Exam 2: Differentiation: Basic Concepts

Find $f ^ { ( 4 ) } ( x )$ if $f ( x ) = x ^ { 5 } - 7 x ^ { 4 } + 4 x ^ { 3 } - 6 x ^ { 2 } + 11 x - 7$ .

Find the equation of the tangent line to the graph of $f ( x ) = x ^ { 2 } + 1$ at the point (2, 5).

If the displacement of a moving object is $s ( t ) = t ^ { 3 }$ , the acceleration is 6t.

An efficiency study of the morning shift at a certain factory indicates that an average worker arriving on the job at 8:00 A.M. will have assembled $f ( x ) = - x ^ { 3 } + 10 x ^ { 2 } - 3 x$ transistor radios x hours later. Approximately how many radios will the worker assemble between 10:00 and 10:15 A.M.?
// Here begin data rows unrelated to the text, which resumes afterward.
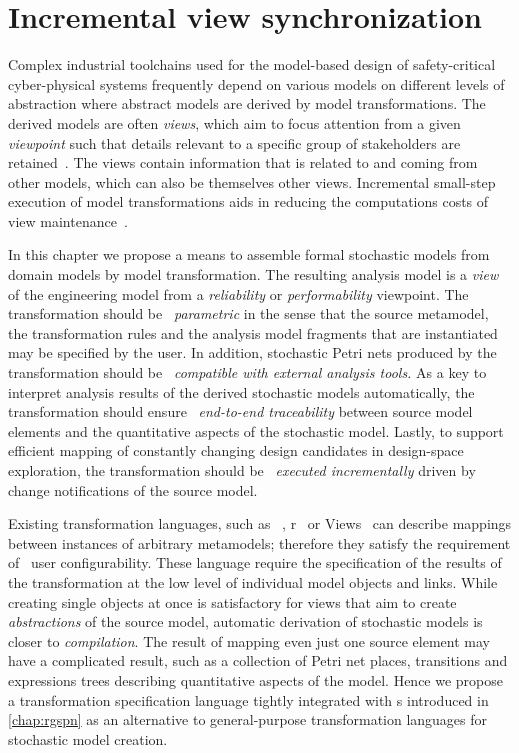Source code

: \chapter{Incremental view synchronization}
\label{chap:transform}

Complex industrial toolchains used for the model-based design of safety-critical cyber-physical systems frequently depend on various models on different levels of abstraction where abstract models are derived by model transformations. The derived models are often \emph{views}, which aim to focus attention from a given \emph{viewpoint} such that details relevant to a specific group of stakeholders are retained~\citep{Bruneliere17survey}. The views contain information that is related to and coming from other models, which can also be themselves other views. Incremental small-step execution of model transformations aids in reducing the computations costs of view maintenance~\citep{Varro15styles}.

In this chapter we propose a means to assemble formal stochastic models from domain models by model transformation. The resulting analysis model is a \emph{view} of the engineering model from a \emph{reliability} or \emph{performability} viewpoint. The transformation should be ~\emph{parametric} in the sense that the source metamodel, the transformation rules and the analysis model fragments that are instantiated may be specified by the user. In addition, stochastic Petri nets produced by the transformation should be ~\emph{compatible with external analysis tools.} As a key to interpret analysis results of the derived stochastic models automatically, the transformation should ensure ~\emph{end-to-end traceability} between source model elements and the quantitative aspects of the stochastic model. Lastly, to support efficient mapping of constantly changing design candidates in design-space exploration, the transformation should be ~\emph{executed incrementally} driven by change notifications of the source model.

Existing transformation languages, such as ~\citep{Jouault08atl}, r~\citep[Chapter~7]{OMG16qvt} or  Views~\citep{Debreceni14viewmodel} can describe mappings between instances of arbitrary metamodels; therefore they satisfy the requirement of ~user configurability. These language require the specification of the results of the transformation at the low level of individual model objects and links. While creating single objects at once is satisfactory for views that aim to create \emph{abstractions} of the source model, automatic derivation of stochastic models is closer to \emph{compilation}. The result of mapping even just one source element may have a complicated result, such as a collection of Petri net places, transitions and expressions trees describing quantitative aspects of the model. Hence we propose a transformation specification language tightly integrated with s introduced in \cref{chap:rgspn} as an alternative to general-purpose transformation languages for stochastic model creation.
If $g ( y ) = \sqrt { 5 y + y ^ { 2 } }$ represents the height in inches of a sapling y weeks after germination, find $g ^ { \prime } ( 6 )$ and interpret what it tells us about the height of the tree. Round your answer to 1 decimal place.

When toasters are sold for p dollars apiece, local consumers will buy $D ( p ) = \frac { 57,600 } { p }$ toasters a month. It is estimated that t months from now, the price of the toasters will be $p ( t ) = 0.03 t ^ { 3 / 2 } + 22.08$ dollars. Compute the rate at which the monthly demand for the toasters will be changing with respect to time 16 months from now.

It is estimated that t years from now, the population of a certain suburban community will be $p ( t ) = 30 - \frac { 7 } { 2 t + 1 }$ thousand. An environmental study indicates that the average daily level of carbon monoxide in the air will be $C ( p ) = 0.3 \sqrt { p ^ { 2 } + p + 30 }$ parts per million (ppm) when the population is p thousand. The rate at which the level of pollution is changing with respect to time 3 years from now is about 0.084 ppm per year.

The function $f ( x ) = \frac { x } { 2 x + 1 } - 5$ will decrease by approximately 0.6 as x decreases from 3 to 2.7.

It is estimated that t years from now, the population of a certain suburban community will be $p ( t ) = 50 - \frac { 7 } { 2 t + 1 }$ thousand people. At what rate, in people/year will the population be growing 3 years from now?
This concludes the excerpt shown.